In macOS Sierra and macOS High Sierra, an Reset Password assistant will launch. Choose the user account or admin account you want to reset the password for. Enter a new password, confirm the new password, set (if you like) a password hint and then click on "Next" to set the new password for the account in question. Choose to "Restart" the Mac and when the Mac boots up, use the newly reset password to login to the computer.
In OS X Mountain Lion, OS X Mavericks, OS X Yosemite and OS X El Capitan, a Reset Password window will appear that will list all the bootable volumes attached to your Mac. Select the volume that contains the account you want to reset and choose the user name that needs its password reset. Enter and verify a new passwords in the appropriate fields and, if you like, enter a password hint.

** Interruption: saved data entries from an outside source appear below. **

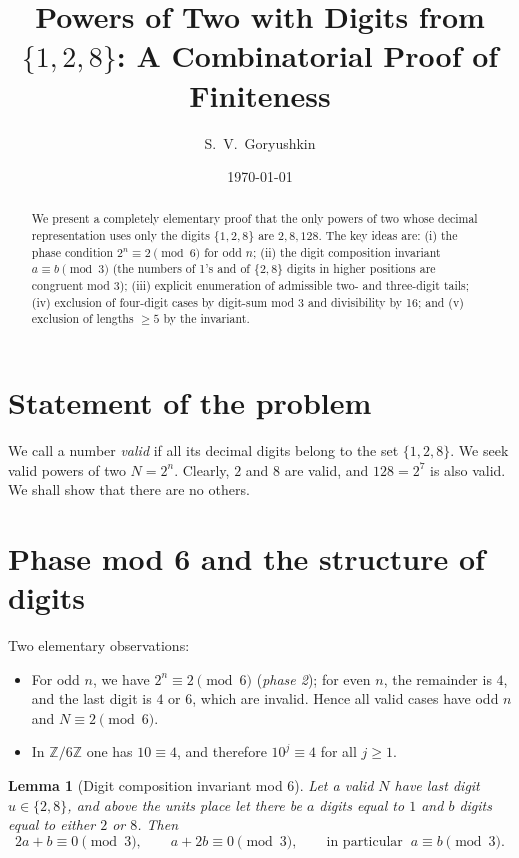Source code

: \documentclass[12pt]{article}
\title{Powers of Two with Digits from $\{1,2,8\}$: A Combinatorial Proof of Finiteness}
\author{S.~V.~Goryushkin}
\date{\today}
\theoremstyle{plain}
\newtheorem{lemma}{Lemma}
\theoremstyle{remark}
\begin{document}
\maketitle

\begin{abstract}
We present a completely elementary proof that the only powers of two whose decimal representation uses only the digits $\{1,2,8\}$ are $2,8,128$. The key ideas are: (i) the phase condition $2^n\equiv2\pmod6$ for odd $n$; (ii) the digit composition invariant $a\equiv b\pmod3$ (the numbers of 1's and of $\{2,8\}$ digits in higher positions are congruent mod 3); (iii) explicit enumeration of admissible two- and three-digit tails; (iv) exclusion of four-digit cases by digit-sum mod 3 and divisibility by 16; and (v) exclusion of lengths $\ge5$ by the invariant.
\end{abstract}

\section{Statement of the problem}
We call a number \emph{valid} if all its decimal digits belong to the set $\{1,2,8\}$.  
We seek valid powers of two $N=2^n$.  
Clearly, $2$ and $8$ are valid, and $128=2^7$ is also valid.  
We shall show that there are no others.

\section{Phase mod 6 and the structure of digits}
Two elementary observations:
\begin{itemize}[nosep]
\item For odd $n$, we have $2^n\equiv2\pmod6$ (\emph{phase 2}); for even $n$, the remainder is $4$, and the last digit is $4$ or $6$, which are invalid. Hence all valid cases have odd $n$ and $N\equiv2\pmod6$.
\item In $\mathbb Z/6\mathbb Z$ one has $10\equiv4$, and therefore $10^j\equiv4$ for all $j\ge1$.
\end{itemize}

\begin{lemma}[Digit composition invariant mod 6]\label{lem:inv}
Let a valid $N$ have last digit $u\in\{2,8\}$, and above the units place let there be
$a$ digits equal to $1$ and $b$ digits equal to either $2$ or $8$.  
Then
\begin{equation}\label{eq:ab}
2a+b\equiv0\pmod3,\qquad a+2b\equiv0\pmod3,\qquad\text{in particular }~ a\equiv b\pmod3.
\end{equation}
\end{lemma}
\end{document}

Click Save and the new password is applied to the account.
The Mac is generally considered to be safe and secure, and there are a number of reasons why Macs are considered more secure than PCs. Malware writers are less likely to target Mac users because of the perception that it has a far smaller market share than Windows. There is also the fact that the Mac operating system is Unix-based, and Unix offers a number of security features built in.
Apple goes to great lengths to protect you from malware by making it impossible for you to download it in the first place. The company has built-in antimalware protection in macOS. The Mac's malware scanning tool, Xprotect, works invisibly and automatically in the background and requires no user configuration. Apple has a list of malicious applications that it checks against when you open downloaded applications. Updates happen invisibly too. This is similar to having antivirus software from another software developer running on your Mac, with the bonus of being written into the operating system and therefore it doesn't hamper the speed of your Mac. If you download and try to open files contaminated with malware, you may see an explicit warning that the files will "damage your computer", along with a reference to type of malware. You should delete the file immediately.
In addition, macOS blocks downloaded software that hasn't been digitally signed - a process in which Apple approves the developer. This leads to the familiar error message when you try to use or install unsigned software: "[this app] can't be opened because it is from an unidentified developer.". The system at work here is called Gatekeeper and can be controlled via the Security & Privacy section of System Preferences. In addition to Gatekeeper, which should keep malware off you Mac, FileVault 2 makes sure your data is safe and secure by encrypting it.
It's certainly not an essential requirement to install antivirus software on your Mac. Apple does a pretty good job of keeping on top of vulnerabilities and exploits and the updates to the MacOS that will protect your Mac will be pushed out over auto-update very quickly. However, sometimes Apple doesn't respond as quickly as Mac users might hope. In that case there are some free anti-virus apps (such as Sophos Anti-Virus for Mac Home Edition or ClamXav) that might give you some peace of mind.